- _INPUT RECORDS_
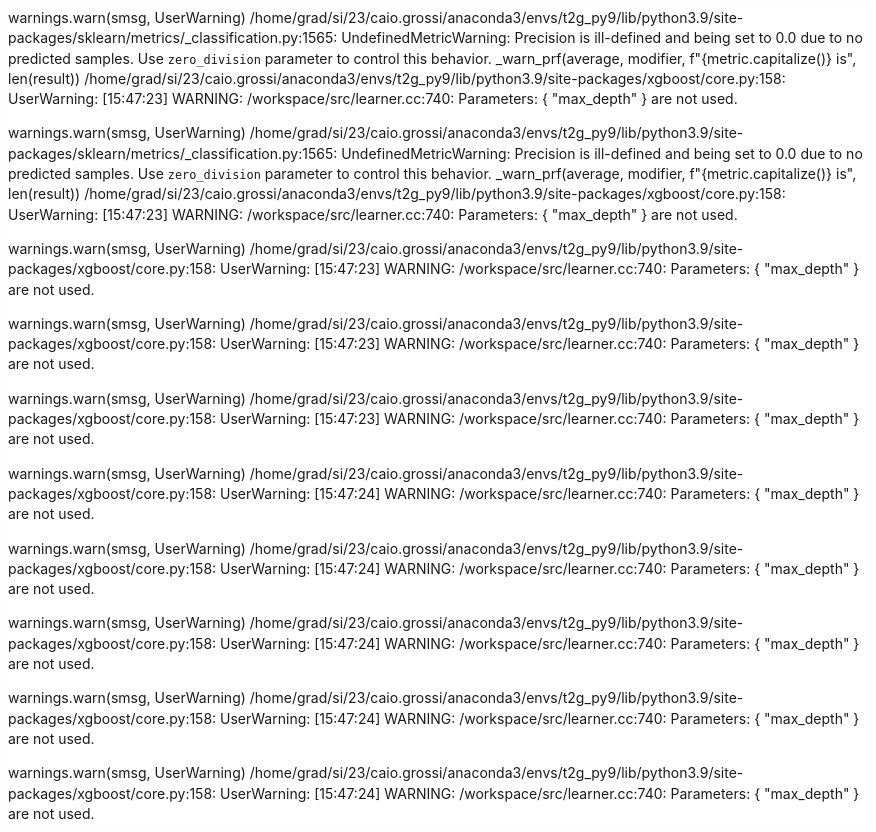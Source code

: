   warnings.warn(smsg, UserWarning)
/home/grad/si/23/caio.grossi/anaconda3/envs/t2g_py9/lib/python3.9/site-packages/sklearn/metrics/_classification.py:1565: UndefinedMetricWarning: Precision is ill-defined and being set to 0.0 due to no predicted samples. Use `zero_division` parameter to control this behavior.
  _warn_prf(average, modifier, f"{metric.capitalize()} is", len(result))
/home/grad/si/23/caio.grossi/anaconda3/envs/t2g_py9/lib/python3.9/site-packages/xgboost/core.py:158: UserWarning: [15:47:23] WARNING: /workspace/src/learner.cc:740: 
Parameters: { "max_depth" } are not used.

  warnings.warn(smsg, UserWarning)
/home/grad/si/23/caio.grossi/anaconda3/envs/t2g_py9/lib/python3.9/site-packages/sklearn/metrics/_classification.py:1565: UndefinedMetricWarning: Precision is ill-defined and being set to 0.0 due to no predicted samples. Use `zero_division` parameter to control this behavior.
  _warn_prf(average, modifier, f"{metric.capitalize()} is", len(result))
/home/grad/si/23/caio.grossi/anaconda3/envs/t2g_py9/lib/python3.9/site-packages/xgboost/core.py:158: UserWarning: [15:47:23] WARNING: /workspace/src/learner.cc:740: 
Parameters: { "max_depth" } are not used.

  warnings.warn(smsg, UserWarning)
/home/grad/si/23/caio.grossi/anaconda3/envs/t2g_py9/lib/python3.9/site-packages/xgboost/core.py:158: UserWarning: [15:47:23] WARNING: /workspace/src/learner.cc:740: 
Parameters: { "max_depth" } are not used.

  warnings.warn(smsg, UserWarning)
/home/grad/si/23/caio.grossi/anaconda3/envs/t2g_py9/lib/python3.9/site-packages/xgboost/core.py:158: UserWarning: [15:47:23] WARNING: /workspace/src/learner.cc:740: 
Parameters: { "max_depth" } are not used.

  warnings.warn(smsg, UserWarning)
/home/grad/si/23/caio.grossi/anaconda3/envs/t2g_py9/lib/python3.9/site-packages/xgboost/core.py:158: UserWarning: [15:47:23] WARNING: /workspace/src/learner.cc:740: 
Parameters: { "max_depth" } are not used.

  warnings.warn(smsg, UserWarning)
/home/grad/si/23/caio.grossi/anaconda3/envs/t2g_py9/lib/python3.9/site-packages/xgboost/core.py:158: UserWarning: [15:47:24] WARNING: /workspace/src/learner.cc:740: 
Parameters: { "max_depth" } are not used.

  warnings.warn(smsg, UserWarning)
/home/grad/si/23/caio.grossi/anaconda3/envs/t2g_py9/lib/python3.9/site-packages/xgboost/core.py:158: UserWarning: [15:47:24] WARNING: /workspace/src/learner.cc:740: 
Parameters: { "max_depth" } are not used.

  warnings.warn(smsg, UserWarning)
/home/grad/si/23/caio.grossi/anaconda3/envs/t2g_py9/lib/python3.9/site-packages/xgboost/core.py:158: UserWarning: [15:47:24] WARNING: /workspace/src/learner.cc:740: 
Parameters: { "max_depth" } are not used.

  warnings.warn(smsg, UserWarning)
/home/grad/si/23/caio.grossi/anaconda3/envs/t2g_py9/lib/python3.9/site-packages/xgboost/core.py:158: UserWarning: [15:47:24] WARNING: /workspace/src/learner.cc:740: 
Parameters: { "max_depth" } are not used.

  warnings.warn(smsg, UserWarning)
/home/grad/si/23/caio.grossi/anaconda3/envs/t2g_py9/lib/python3.9/site-packages/xgboost/core.py:158: UserWarning: [15:47:24] WARNING: /workspace/src/learner.cc:740: 
Parameters: { "max_depth" } are not used.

- _WORK ORDER_
All of the entries above are to be duplicated exactly, with every image left out.

- _PROBLEM SOLUTION_
Source code

:   warnings.warn(smsg, UserWarning)
/home/grad/si/23/caio.grossi/anaconda3/envs/t2g_py9/lib/python3.9/site-packages/sklearn/metrics/_classification.py:1565: UndefinedMetricWarning: Precision is ill-defined and being set to 0.0 due to no predicted samples. Use `zero_division` parameter to control this behavior.
  _warn_prf(average, modifier, f"{metric.capitalize()} is", len(result))
/home/grad/si/23/caio.grossi/anaconda3/envs/t2g_py9/lib/python3.9/site-packages/xgboost/core.py:158: UserWarning: [15:47:23] WARNING: /workspace/src/learner.cc:740: 
Parameters: { "max_depth" } are not used.

  warnings.warn(smsg, UserWarning)
/home/grad/si/23/caio.grossi/anaconda3/envs/t2g_py9/lib/python3.9/site-packages/sklearn/metrics/_classification.py:1565: UndefinedMetricWarning: Precision is ill-defined and being set to 0.0 due to no predicted samples. Use `zero_division` parameter to control this behavior.
  _warn_prf(average, modifier, f"{metric.capitalize()} is", len(result))
/home/grad/si/23/caio.grossi/anaconda3/envs/t2g_py9/lib/python3.9/site-packages/xgboost/core.py:158: UserWarning: [15:47:23] WARNING: /workspace/src/learner.cc:740: 
Parameters: { "max_depth" } are not used.

  warnings.warn(smsg, UserWarning)
/home/grad/si/23/caio.grossi/anaconda3/envs/t2g_py9/lib/python3.9/site-packages/xgboost/core.py:158: UserWarning: [15:47:23] WARNING: /workspace/src/learner.cc:740: 
Parameters: { "max_depth" } are not used.

  warnings.warn(smsg, UserWarning)
/home/grad/si/23/caio.grossi/anaconda3/envs/t2g_py9/lib/python3.9/site-packages/xgboost/core.py:158: UserWarning: [15:47:23] WARNING: /workspace/src/learner.cc:740: 
Parameters: { "max_depth" } are not used.

  warnings.warn(smsg, UserWarning)
/home/grad/si/23/caio.grossi/anaconda3/envs/t2g_py9/lib/python3.9/site-packages/xgboost/core.py:158: UserWarning: [15:47:23] WARNING: /workspace/src/learner.cc:740: 
Parameters: { "max_depth" } are not used.

  warnings.warn(smsg, UserWarning)
/home/grad/si/23/caio.grossi/anaconda3/envs/t2g_py9/lib/python3.9/site-packages/xgboost/core.py:158: UserWarning: [15:47:24] WARNING: /workspace/src/learner.cc:740: 
Parameters: { "max_depth" } are not used.

  warnings.warn(smsg, UserWarning)
/home/grad/si/23/caio.grossi/anaconda3/envs/t2g_py9/lib/python3.9/site-packages/xgboost/core.py:158: UserWarning: [15:47:24] WARNING: /workspace/src/learner.cc:740: 
Parameters: { "max_depth" } are not used.

  warnings.warn(smsg, UserWarning)
/home/grad/si/23/caio.grossi/anaconda3/envs/t2g_py9/lib/python3.9/site-packages/xgboost/core.py:158: UserWarning: [15:47:24] WARNING: /workspace/src/learner.cc:740: 
Parameters: { "max_depth" } are not used.

  warnings.warn(smsg, UserWarning)
/home/grad/si/23/caio.grossi/anaconda3/envs/t2g_py9/lib/python3.9/site-packages/xgboost/core.py:158: UserWarning: [15:47:24] WARNING: /workspace/src/learner.cc:740: 
Parameters: { "max_depth" } are not used.

  warnings.warn(smsg, UserWarning)
/home/grad/si/23/caio.grossi/anaconda3/envs/t2g_py9/lib/python3.9/site-packages/xgboost/core.py:158: UserWarning: [15:47:24] WARNING: /workspace/src/learner.cc:740: 
Parameters: { "max_depth" } are not used.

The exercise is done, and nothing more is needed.